The ancient city of Troy keeps captivating researchers.
Just recently the skeleton of the last Trojan that lived during the Eastern Roman era has been found, Hurriyet Daily News reports.
The ancient body was found in a field which was used as a graveyard in the Eastern Roman period. The graveyard was also discovered during excavations ongoing in the southern gate and the Roman-era agora.
The Dardanos Rider, a kind of souvenir gifted or sold to people visiting Troy, was found on the skeleton. The red-colored artifact dates back 2,300 years, according to examinations.
“The purpose of these excavations in the agora field was to understand the architectural findings other than the late Bronze Age. Particularly this year, we obtained some things that verify some previous findings. Two big earthquakes happened in Troy in 500 A.D.
We know that Troy was abandoned for a few years after the quakes, and there was a settlement after the 11th century until the mid-13th century, which we call the Eastern Roman era.

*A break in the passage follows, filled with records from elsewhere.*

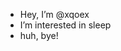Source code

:- Hey, I’m @xqoex
- I’m interested in sleep
- huh, bye!

<!---
xqoex/xqoex is a ✨ special ✨ repository because its `README.md` (this file) appears on your GitHub profile.
You can click the Preview link to take a look at your changes.
--->
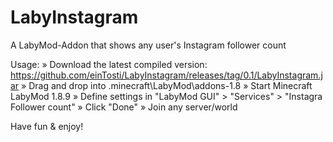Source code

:# LabyInstagram
A LabyMod-Addon that shows any user's Instagram follower count

Usage:
» Download the latest compiled version: https://github.com/einTosti/LabyInstagram/releases/tag/0.1/LabyInstagram.jar
» Drag and drop into .minecraft\LabyMod\addons-1.8
» Start Minecraft LabyMod 1.8.9
» Define settings in "LabyMod GUI" > "Services" > "Instagra Follower count"
» Click "Done"
» Join any server/world

Have fun & enjoy!
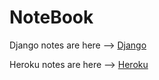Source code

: # NoteBook

Django notes are here --> [Django](https://github.com/slk007/NoteBook/blob/master/Django.md)

Heroku notes are here --> [Heroku](https://github.com/slk007/NoteBook/blob/master/Heroku.md)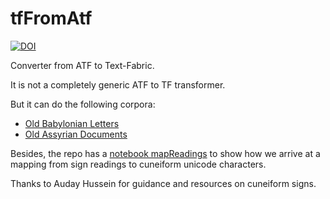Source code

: # tfFromAtf

[![DOI](https://zenodo.org/badge/DOI/10.5281/zenodo.3909491.svg)](https://doi.org/10.5281/zenodo.3909491)

Converter from ATF to Text-Fabric.

It is not a completely generic ATF to TF transformer.

But it can do the following corpora:

*   [Old Babylonian Letters](https://github.com/Nino-cunei/oldbabylonian)
*   [Old Assyrian Documents](https://github.com/Nino-cunei/oldassyrian)

Besides, the repo has a
[notebook mapReadings](https://nbviewer.jupyter.org/github/Nino-cunei/tfFromAtf/blob/master/programs/mapReadings.ipynb)
to show how we arrive at a mapping from sign readings
to cuneiform unicode characters.

Thanks to Auday Hussein for guidance and resources on cuneiform signs.
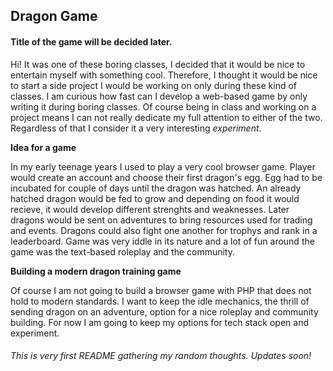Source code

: ## Dragon Game
#### Title of the game will be decided later.

Hi!
It was one of these boring classes, I decided that it would be nice to entertain myself with something cool.
Therefore, I thought it would be nice to start a side project I would be working on only during these kind of classes.
I am curious how fast can I develop a web-based game by only writing it during boring classes.
Of course being in class and working on a project means I can not really dedicate my full attention to either of the two.
Regardless of that I consider it a very interesting *experiment*.

**Idea for a game**

In my early teenage years I used to play a very cool browser game.
Player would create an account and choose their first dragon's egg.
Egg had to be incubated for couple of days until the dragon was hatched.
An already hatched dragon would be fed to grow and depending on food it would recieve,
it would develop different strenghts and weaknesses.
Later dragons would be sent on adventures to bring resources used for trading and events.
Dragons could also fight one another for trophys and rank in a leaderboard.
Game was very iddle in its nature and a lot of fun around the game was the text-based roleplay and the community.

**Building a modern dragon training game**

Of course I am not going to build a browser game with PHP that does not hold to modern standards.
I want to keep the idle mechanics, the thrill of sending dragon on an adventure, option for a nice
roleplay and community building.
For now I am going to keep my options for tech stack open and experiment.

###### This is very first README gathering my random thoughts. Updates soon!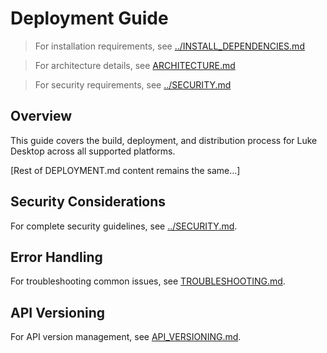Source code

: # Deployment Guide

> For installation requirements, see [../INSTALL_DEPENDENCIES.md](../INSTALL_DEPENDENCIES.md)

> For architecture details, see [ARCHITECTURE.md](ARCHITECTURE.md)

> For security requirements, see [../SECURITY.md](../SECURITY.md)

## Overview

This guide covers the build, deployment, and distribution process for Luke Desktop across all supported platforms.

[Rest of DEPLOYMENT.md content remains the same...]

## Security Considerations
For complete security guidelines, see [../SECURITY.md](../SECURITY.md).

## Error Handling
For troubleshooting common issues, see [TROUBLESHOOTING.md](TROUBLESHOOTING.md).

## API Versioning
For API version management, see [API_VERSIONING.md](API_VERSIONING.md).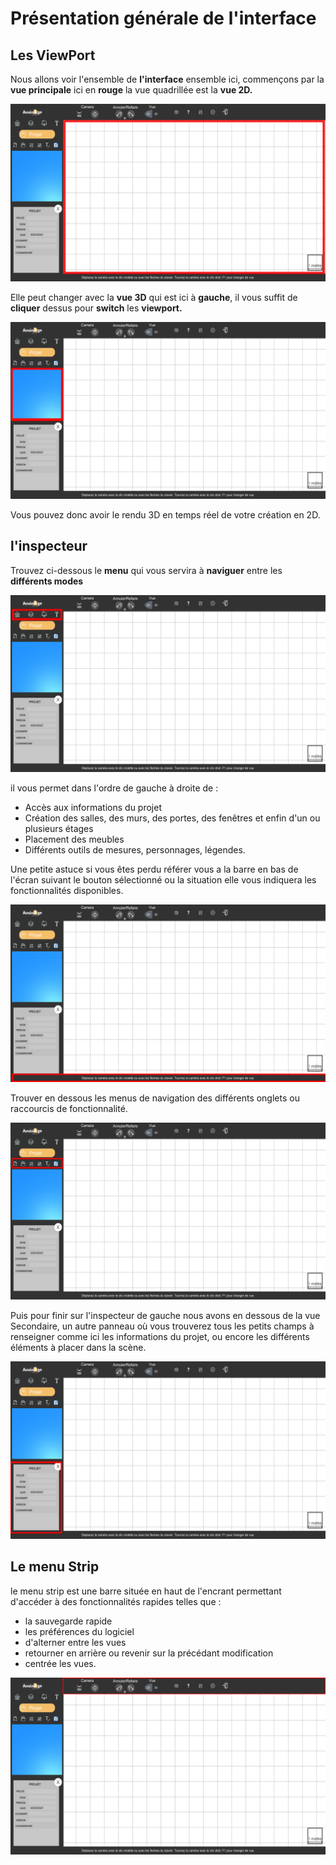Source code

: # Présentation générale de l'interface

## Les ViewPort

Nous allons voir l'ensemble de **l'interface** ensemble ici, commençons par la **vue principale** ici en **rouge** la vue quadrillée est la **vue 2D.**   

![](.gitbook/assets/presentationlogicielviewprincipal.jpg)

Elle peut changer avec la **vue 3D** qui est ici à **gauche**, il vous suffit de **cliquer** dessus pour **switch** les **viewport.**

![](.gitbook/assets/presentationlogicielviewsecondaire.jpg)

Vous pouvez donc avoir le rendu 3D en temps réel de votre création en 2D.

## **l'inspecteur**

 Trouvez ci-dessous le **menu** qui vous servira à **naviguer** entre les **différents modes** 

![](.gitbook/assets/presentationlogicielmenustrip.jpg)

il vous permet dans l'ordre de gauche à droite de :  

* Accès aux informations du projet
* Création des salles, des murs, des portes, des fenêtres et enfin d'un ou plusieurs étages
* Placement des meubles
* Différents outils de mesures, personnages, légendes.  

Une petite astuce si vous êtes perdu référer vous a la barre en bas de l'écran suivant le bouton sélectionné ou la situation elle vous indiquera les fonctionnalités disponibles.

![ici aucun bouton n&apos;est survoler alors le contexte vous indique une astuce.](.gitbook/assets/presentationlogicielviewbarreastuce.jpg)

Trouver en dessous les menus de navigation des différents onglets ou raccourcis de fonctionnalité.

![](.gitbook/assets/presentationongletsousmenu.jpg)

Puis pour finir sur l'inspecteur de gauche nous avons en dessous de la vue Secondaire, un autre panneau où vous trouverez tous les petits champs à renseigner comme ici les informations du projet, ou encore les différents éléments à placer dans la scène.

![](.gitbook/assets/presentationinspector.jpg)

## Le menu Strip 

le menu strip est une barre située en haut de l'encrant permettant d'accéder à des fonctionnalités rapides telles que :

* la sauvegarde rapide
* les préférences du logiciel
* d'alterner entre les vues
* retourner en arrière ou revenir sur la précédant modification
* centrée les vues.

![](.gitbook/assets/presentationmenustrip.jpg)

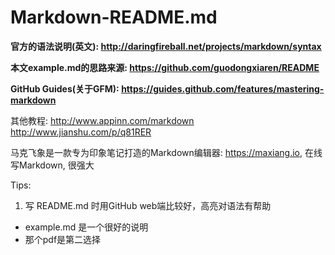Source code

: # Markdown-README.md

**官方的语法说明(英文): <http://daringfireball.net/projects/markdown/syntax>**

**本文example.md的思路来源: <https://github.com/guodongxiaren/README>**

**GitHub Guides(关于GFM): <https://guides.github.com/features/mastering-markdown>**

其他教程: <http://www.appinn.com/markdown>　　<http://www.jianshu.com/p/q81RER>

马克飞象是一款专为印象笔记打造的Markdown编辑器: <https://maxiang.io>, 在线写Markdown, 很强大

Tips:

1. 写 README.md 时用GitHub web端比较好，高亮对语法有帮助
* example.md 是一个很好的说明
* 那个pdf是第二选择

This field was used as a graveyard in this era. The skeleton we found in the graveyard is now being cleaned.
Skeleton of last Trojan discovered in the ancient city of Troy.Credit: hurriyetdailynews.com
We can say that it is the skeleton of the last Trojan who lived in mid-13th century. At the same time, we have archaeological data that the southern gate was a holy field in the Hellenistic era. We have found some terracotta artifacts in previous excavations in this holy field. This year we found one of them, too,” Aslan, a professor at Çanakkale Onsekiz Mart University said.
“This type of terracotta, which is called Dardanos Rider, is seen in the holy field in Troy. We found lots of them in the western holy field, Temple of Athens holy field and the southern gate.
But for the first time this year, we found colored terracotta. One can clearly see a fingerprint on it. This artifact was a kind of souvenir given to the visitors of the ancient city of Troy in that era. It depicts a rider and reveals that the southern part was used as a holy field after the western field. We will make further studies in future excavations,” Professor Aslan added.
Excavations will continue and we can hope archaeologists can report about more exciting discoveries made in the fascinating ancient city of Troy.